* [Data extracted from a collection]:
=-=-=
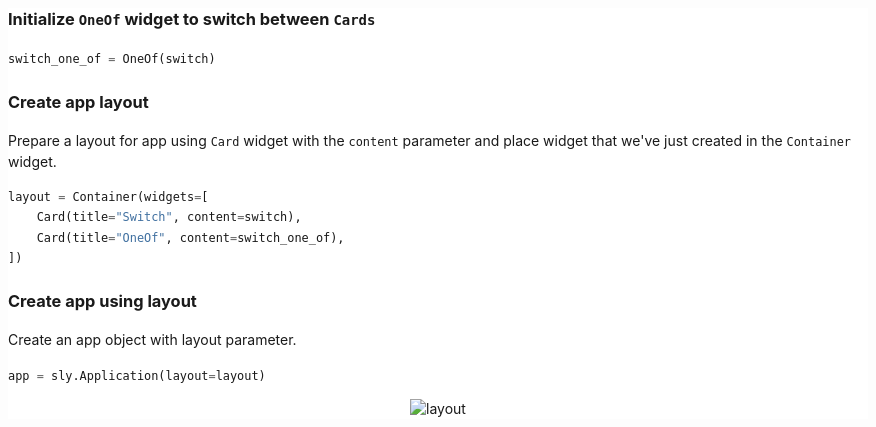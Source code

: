 ### Initialize `OneOf` widget to switch between `Cards`

```python
switch_one_of = OneOf(switch)
```

### Create app layout

Prepare a layout for app using `Card` widget with the `content` parameter and place widget that we've just created in the `Container` widget.

```python
layout = Container(widgets=[
    Card(title="Switch", content=switch),
    Card(title="OneOf", content=switch_one_of),
])
```

### Create app using layout

Create an app object with layout parameter.

```python
app = sly.Application(layout=layout)
```

<p align="center">
    <img src="https://user-images.githubusercontent.com/79905215/222442744-b1df7f05-07a3-4a9c-bb9a-6769cb1731f3.gif" alt="layout">
</p>
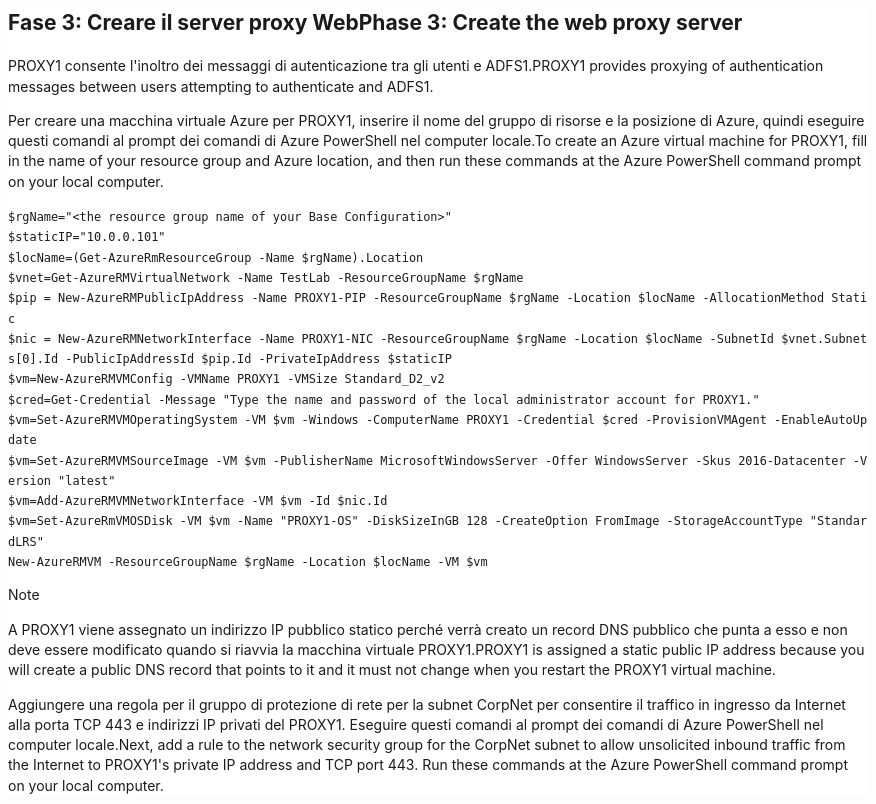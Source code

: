 ## <a name="phase-3-create-the-web-proxy-server"></a><span data-ttu-id="5ca2b-148">Fase 3: Creare il server proxy Web</span><span class="sxs-lookup"><span data-stu-id="5ca2b-148">Phase 3: Create the web proxy server</span></span>

<span data-ttu-id="5ca2b-149">PROXY1 consente l'inoltro dei messaggi di autenticazione tra gli utenti e ADFS1.</span><span class="sxs-lookup"><span data-stu-id="5ca2b-149">PROXY1 provides proxying of authentication messages between users attempting to authenticate and ADFS1.</span></span>
  
<span data-ttu-id="5ca2b-150">Per creare una macchina virtuale Azure per PROXY1, inserire il nome del gruppo di risorse e la posizione di Azure, quindi eseguire questi comandi al prompt dei comandi di Azure PowerShell nel computer locale.</span><span class="sxs-lookup"><span data-stu-id="5ca2b-150">To create an Azure virtual machine for PROXY1, fill in the name of your resource group and Azure location, and then run these commands at the Azure PowerShell command prompt on your local computer.</span></span>
  
```
$rgName="<the resource group name of your Base Configuration>"
$staticIP="10.0.0.101"
$locName=(Get-AzureRmResourceGroup -Name $rgName).Location
$vnet=Get-AzureRMVirtualNetwork -Name TestLab -ResourceGroupName $rgName
$pip = New-AzureRMPublicIpAddress -Name PROXY1-PIP -ResourceGroupName $rgName -Location $locName -AllocationMethod Static
$nic = New-AzureRMNetworkInterface -Name PROXY1-NIC -ResourceGroupName $rgName -Location $locName -SubnetId $vnet.Subnets[0].Id -PublicIpAddressId $pip.Id -PrivateIpAddress $staticIP
$vm=New-AzureRMVMConfig -VMName PROXY1 -VMSize Standard_D2_v2
$cred=Get-Credential -Message "Type the name and password of the local administrator account for PROXY1."
$vm=Set-AzureRMVMOperatingSystem -VM $vm -Windows -ComputerName PROXY1 -Credential $cred -ProvisionVMAgent -EnableAutoUpdate
$vm=Set-AzureRMVMSourceImage -VM $vm -PublisherName MicrosoftWindowsServer -Offer WindowsServer -Skus 2016-Datacenter -Version "latest"
$vm=Add-AzureRMVMNetworkInterface -VM $vm -Id $nic.Id
$vm=Set-AzureRmVMOSDisk -VM $vm -Name "PROXY1-OS" -DiskSizeInGB 128 -CreateOption FromImage -StorageAccountType "StandardLRS"
New-AzureRMVM -ResourceGroupName $rgName -Location $locName -VM $vm
```

> [!NOTE]
> <span data-ttu-id="5ca2b-151">A PROXY1 viene assegnato un indirizzo IP pubblico statico perché verrà creato un record DNS pubblico che punta a esso e non deve essere modificato quando si riavvia la macchina virtuale PROXY1.</span><span class="sxs-lookup"><span data-stu-id="5ca2b-151">PROXY1 is assigned a static public IP address because you will create a public DNS record that points to it and it must not change when you restart the PROXY1 virtual machine.</span></span> 
  
<span data-ttu-id="5ca2b-p104">Aggiungere una regola per il gruppo di protezione di rete per la subnet CorpNet per consentire il traffico in ingresso da Internet alla porta TCP 443 e indirizzi IP privati del PROXY1. Eseguire questi comandi al prompt dei comandi di Azure PowerShell nel computer locale.</span><span class="sxs-lookup"><span data-stu-id="5ca2b-p104">Next, add a rule to the network security group for the CorpNet subnet to allow unsolicited inbound traffic from the Internet to PROXY1's private IP address and TCP port 443. Run these commands at the Azure PowerShell command prompt on your local computer.</span></span>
=-=-=
* [WORK INSTRUCTIONS]: Pictures are to be left out; the lines from the start of the records above through the line holding "authenticate and ADFS1.</span></span>" are to be returned exactly.

* [TASK ANSWER]:
Source code

: ### Initialize `OneOf` widget to switch between `Cards`

```python
switch_one_of = OneOf(switch)
```

### Create app layout

Prepare a layout for app using `Card` widget with the `content` parameter and place widget that we've just created in the `Container` widget.

```python
layout = Container(widgets=[
    Card(title="Switch", content=switch),
    Card(title="OneOf", content=switch_one_of),
])
```

### Create app using layout

Create an app object with layout parameter.

```python
app = sly.Application(layout=layout)
```

<p align="center">
    <img src="https://user-images.githubusercontent.com/79905215/222442744-b1df7f05-07a3-4a9c-bb9a-6769cb1731f3.gif" alt="layout">
</p>
Source code

: ## <a name="phase-3-create-the-web-proxy-server"></a><span data-ttu-id="5ca2b-148">Fase 3: Creare il server proxy Web</span><span class="sxs-lookup"><span data-stu-id="5ca2b-148">Phase 3: Create the web proxy server</span></span>

<span data-ttu-id="5ca2b-149">PROXY1 consente l'inoltro dei messaggi di autenticazione tra gli utenti e ADFS1.</span><span class="sxs-lookup"><span data-stu-id="5ca2b-149">PROXY1 provides proxying of authentication messages between users attempting to authenticate and ADFS1.</span></span>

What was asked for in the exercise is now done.